Carter’s model of post–White House service almost certainly served as a guide for the bipartisan disaster-relief work of George H. W. Bush and Bill Clinton, and for Clinton’s global fight against AIDS. George W. Bush works to help post-9/11 veterans through the Bush Institute. In many ways, Barack Obama is still establishing just what his post-presidential identity will be, though his My Brother’s Keeper initiative promotes opportunities for boys and young men of color. Carter showed the country that presidents’ duty to serve extends well beyond their years in office.

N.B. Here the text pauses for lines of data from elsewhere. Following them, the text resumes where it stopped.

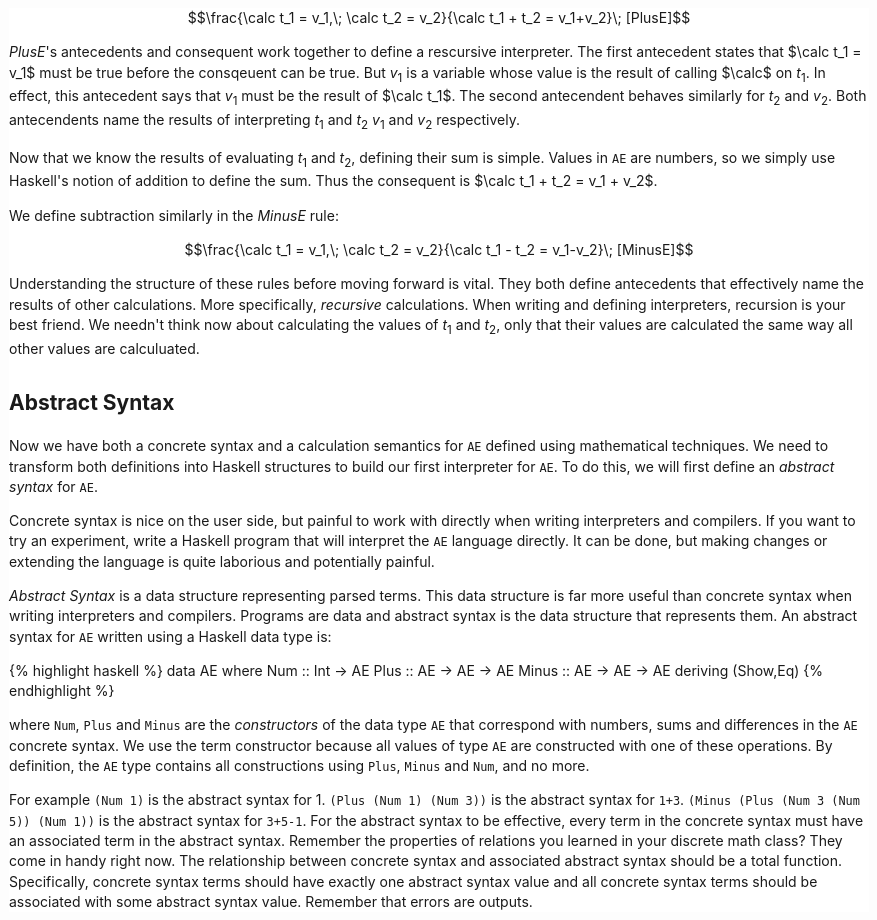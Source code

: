 $$\frac{\calc t_1 = v_1,\; \calc t_2 = v_2}{\calc t_1 + t_2 = v_1+v_2}\; [PlusE]$$

$PlusE$'s antecedents and consequent work together to define a rescursive interpreter.  The first antecedent states that $\calc t_1 = v_1$ must be true before the consqeuent can be true.  But $v_1$ is a variable whose value is the result of calling $\calc$ on $t_1$.  In effect, this antecedent says that $v_1$ must be the result of $\calc t_1$.  The second antecendent behaves similarly for $t_2$ and $v_2$.  Both antecendents name the results of interpreting $t_1$ and $t_2$ $v_1$ and $v_2$ respectively.

Now that we know the results of evaluating $t_1$ and $t_2$, defining their sum is simple.  Values in `AE` are numbers, so we simply use Haskell's notion of addition to define the sum.  Thus the consequent is $\calc t_1 + t_2 = v_1 + v_2$.

We define subtraction similarly in the $MinusE$ rule:

$$\frac{\calc t_1 = v_1,\; \calc t_2 = v_2}{\calc t_1 - t_2 = v_1-v_2}\; [MinusE]$$

Understanding the structure of these rules before moving forward is vital.  They both define antecedents that effectively name the results of other calculations.  More specifically, *recursive* calculations.  When writing and defining interpreters, recursion is your best friend.  We needn't think now about calculating the values of $t_1$ and $t_2$, only that their values are calculated the same way all other values are calculuated.

## Abstract Syntax

Now we have both a concrete syntax and a calculation semantics for  `AE` defined using mathematical techniques.  We need to transform both definitions into Haskell structures to build our first interpreter for `AE`.  To do this, we will first define an *abstract syntax* for `AE`.

Concrete syntax is nice on the user side, but painful to work with directly when writing interpreters and compilers.  If you want to try an experiment, write a Haskell program that will interpret the `AE` language directly.  It can be done, but making changes or extending the language is quite laborious and potentially painful.

*Abstract Syntax* is a data structure representing parsed terms.  This data structure is far more useful than concrete syntax when writing interpreters and compilers. Programs are data and abstract syntax is the data structure that represents them.  An abstract syntax for `AE` written using a Haskell data type is:

{% highlight haskell %}
data AE where
  Num :: Int -> AE
  Plus :: AE -> AE -> AE
  Minus :: AE -> AE -> AE
  deriving (Show,Eq)
{% endhighlight %}

where `Num`, `Plus` and `Minus` are the *constructors* of the data type `AE` that correspond with numbers, sums and differences in the `AE` concrete syntax.  We use the term constructor because all values of type `AE` are constructed with one of these operations.  By definition, the `AE` type contains all constructions using `Plus`, `Minus` and `Num`, and no more.

For example `(Num 1)` is the abstract syntax for 1. `(Plus (Num 1) (Num 3))` is the abstract syntax for `1+3`.  `(Minus (Plus (Num 3 (Num 5)) (Num 1))` is the abstract syntax for `3+5-1`.  For the abstract syntax to be effective, every term in the concrete syntax must have an associated term in the abstract syntax.  Remember the properties of relations you learned in your discrete math class?  They come in handy right now.  The relationship between concrete syntax and associated abstract syntax should be a total function. Specifically, concrete syntax terms should have exactly one abstract syntax value and all concrete syntax terms should be associated with some abstract syntax value.  Remember that errors are outputs.


[^1]: Three Letter Acronym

During his presidency, Carter kept Harry Truman’s The Buck Stops Here sign on his desk as a reminder of his ultimate responsibility. Truman left office with a job-approval rating of just 32 percent, close to George W. Bush’s, Trump’s, and Carter’s last ratings—the four worst in modern times. Truman lived for almost 20 years after leaving office, but he still did not live long enough to see the full redemption of his reputation as a plainspoken straight shooter who did his best in troubled times. Carter, who left office a virtual laughingstock but left this earthly life a model of moral leadership, did.